- _Assignment_: Among the entries that follow, find the lines containing the string "following" and copy them.

- _Records provided_:
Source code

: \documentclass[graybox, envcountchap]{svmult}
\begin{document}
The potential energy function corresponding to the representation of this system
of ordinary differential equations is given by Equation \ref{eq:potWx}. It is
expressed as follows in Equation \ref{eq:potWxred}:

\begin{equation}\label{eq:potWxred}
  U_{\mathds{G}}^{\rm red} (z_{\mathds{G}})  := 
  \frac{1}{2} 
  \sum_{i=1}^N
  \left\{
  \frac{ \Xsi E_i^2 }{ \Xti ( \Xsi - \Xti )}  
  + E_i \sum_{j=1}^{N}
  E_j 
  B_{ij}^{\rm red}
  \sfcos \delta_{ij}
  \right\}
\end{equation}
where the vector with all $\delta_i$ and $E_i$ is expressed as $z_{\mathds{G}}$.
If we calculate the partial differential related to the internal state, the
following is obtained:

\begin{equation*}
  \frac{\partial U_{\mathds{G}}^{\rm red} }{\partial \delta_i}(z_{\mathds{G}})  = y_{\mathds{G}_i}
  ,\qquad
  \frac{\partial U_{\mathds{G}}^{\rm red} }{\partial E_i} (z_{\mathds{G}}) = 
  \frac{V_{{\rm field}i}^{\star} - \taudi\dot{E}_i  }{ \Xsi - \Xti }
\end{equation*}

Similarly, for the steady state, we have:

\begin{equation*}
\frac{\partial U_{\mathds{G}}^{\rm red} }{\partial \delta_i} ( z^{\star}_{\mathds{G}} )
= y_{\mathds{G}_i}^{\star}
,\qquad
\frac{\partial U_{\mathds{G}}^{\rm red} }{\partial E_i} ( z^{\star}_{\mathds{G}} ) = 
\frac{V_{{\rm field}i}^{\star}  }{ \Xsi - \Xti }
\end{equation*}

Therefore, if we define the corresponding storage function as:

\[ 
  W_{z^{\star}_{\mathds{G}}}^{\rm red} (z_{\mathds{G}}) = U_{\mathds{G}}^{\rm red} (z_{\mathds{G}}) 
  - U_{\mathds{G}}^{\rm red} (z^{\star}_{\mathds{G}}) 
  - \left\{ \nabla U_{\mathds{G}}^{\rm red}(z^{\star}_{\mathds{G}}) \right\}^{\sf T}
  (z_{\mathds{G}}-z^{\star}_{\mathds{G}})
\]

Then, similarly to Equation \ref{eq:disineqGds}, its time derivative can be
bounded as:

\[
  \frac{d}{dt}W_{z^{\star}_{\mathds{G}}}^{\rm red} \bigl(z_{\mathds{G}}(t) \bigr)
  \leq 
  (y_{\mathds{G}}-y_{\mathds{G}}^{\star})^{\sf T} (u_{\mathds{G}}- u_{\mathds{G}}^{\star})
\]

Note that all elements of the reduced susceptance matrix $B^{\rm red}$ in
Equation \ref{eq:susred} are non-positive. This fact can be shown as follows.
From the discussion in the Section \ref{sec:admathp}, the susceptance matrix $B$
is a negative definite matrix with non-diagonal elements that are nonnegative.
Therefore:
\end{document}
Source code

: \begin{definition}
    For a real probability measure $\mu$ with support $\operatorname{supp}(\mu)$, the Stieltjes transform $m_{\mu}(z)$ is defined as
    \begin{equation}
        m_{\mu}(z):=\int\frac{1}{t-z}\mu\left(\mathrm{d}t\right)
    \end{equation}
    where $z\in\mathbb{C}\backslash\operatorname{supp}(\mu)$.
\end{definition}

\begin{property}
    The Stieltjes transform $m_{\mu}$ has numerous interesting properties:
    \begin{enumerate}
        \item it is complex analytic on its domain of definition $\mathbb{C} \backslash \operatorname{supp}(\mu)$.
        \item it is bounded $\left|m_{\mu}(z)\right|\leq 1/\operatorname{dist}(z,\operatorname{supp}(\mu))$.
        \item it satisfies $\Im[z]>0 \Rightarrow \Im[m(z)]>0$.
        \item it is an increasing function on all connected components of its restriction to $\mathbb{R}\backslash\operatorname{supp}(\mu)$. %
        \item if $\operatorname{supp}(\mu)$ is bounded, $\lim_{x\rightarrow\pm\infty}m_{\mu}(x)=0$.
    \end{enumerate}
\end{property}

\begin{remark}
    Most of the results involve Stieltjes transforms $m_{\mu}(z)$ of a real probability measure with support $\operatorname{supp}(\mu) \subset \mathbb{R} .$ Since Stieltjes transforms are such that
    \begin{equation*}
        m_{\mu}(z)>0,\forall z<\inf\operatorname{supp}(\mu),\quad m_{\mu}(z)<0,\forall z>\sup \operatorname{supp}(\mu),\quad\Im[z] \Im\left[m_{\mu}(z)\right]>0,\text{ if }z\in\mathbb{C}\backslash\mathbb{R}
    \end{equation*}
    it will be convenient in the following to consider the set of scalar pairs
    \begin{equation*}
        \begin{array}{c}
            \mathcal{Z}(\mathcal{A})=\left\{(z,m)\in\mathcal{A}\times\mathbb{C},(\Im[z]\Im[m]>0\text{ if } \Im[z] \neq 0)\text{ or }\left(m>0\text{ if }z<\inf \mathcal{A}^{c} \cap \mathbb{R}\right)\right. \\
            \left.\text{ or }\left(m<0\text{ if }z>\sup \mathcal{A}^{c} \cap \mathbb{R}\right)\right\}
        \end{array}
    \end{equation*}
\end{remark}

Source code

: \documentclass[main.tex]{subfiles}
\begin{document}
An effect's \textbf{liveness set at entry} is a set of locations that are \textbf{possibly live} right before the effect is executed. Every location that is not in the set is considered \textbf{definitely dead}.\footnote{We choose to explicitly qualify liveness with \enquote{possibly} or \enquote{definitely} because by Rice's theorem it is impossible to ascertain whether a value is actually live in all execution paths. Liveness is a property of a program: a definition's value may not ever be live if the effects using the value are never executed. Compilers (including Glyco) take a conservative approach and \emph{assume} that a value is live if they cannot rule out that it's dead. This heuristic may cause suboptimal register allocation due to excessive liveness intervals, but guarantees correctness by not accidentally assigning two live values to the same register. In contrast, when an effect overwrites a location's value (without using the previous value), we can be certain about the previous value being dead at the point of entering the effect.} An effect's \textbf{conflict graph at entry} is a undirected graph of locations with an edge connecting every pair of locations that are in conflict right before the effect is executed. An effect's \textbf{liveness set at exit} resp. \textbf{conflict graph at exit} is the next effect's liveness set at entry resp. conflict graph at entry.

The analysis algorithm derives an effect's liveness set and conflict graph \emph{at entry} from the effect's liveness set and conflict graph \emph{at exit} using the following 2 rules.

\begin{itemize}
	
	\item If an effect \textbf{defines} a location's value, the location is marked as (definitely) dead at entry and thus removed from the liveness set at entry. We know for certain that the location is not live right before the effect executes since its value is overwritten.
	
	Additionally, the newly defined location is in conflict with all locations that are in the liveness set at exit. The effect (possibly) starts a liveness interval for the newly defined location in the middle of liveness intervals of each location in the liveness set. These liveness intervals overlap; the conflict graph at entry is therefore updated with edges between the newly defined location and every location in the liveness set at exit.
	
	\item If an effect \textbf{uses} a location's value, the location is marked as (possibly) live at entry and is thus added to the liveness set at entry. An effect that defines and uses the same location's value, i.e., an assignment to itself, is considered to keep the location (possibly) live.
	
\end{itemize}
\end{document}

- _Written reply_:
following is obtained:
    it will be convenient in the following to consider the set of scalar pairs
The analysis algorithm derives an effect's liveness set and conflict graph \emph{at entry} from the effect's liveness set and conflict graph \emph{at exit} using the following 2 rules.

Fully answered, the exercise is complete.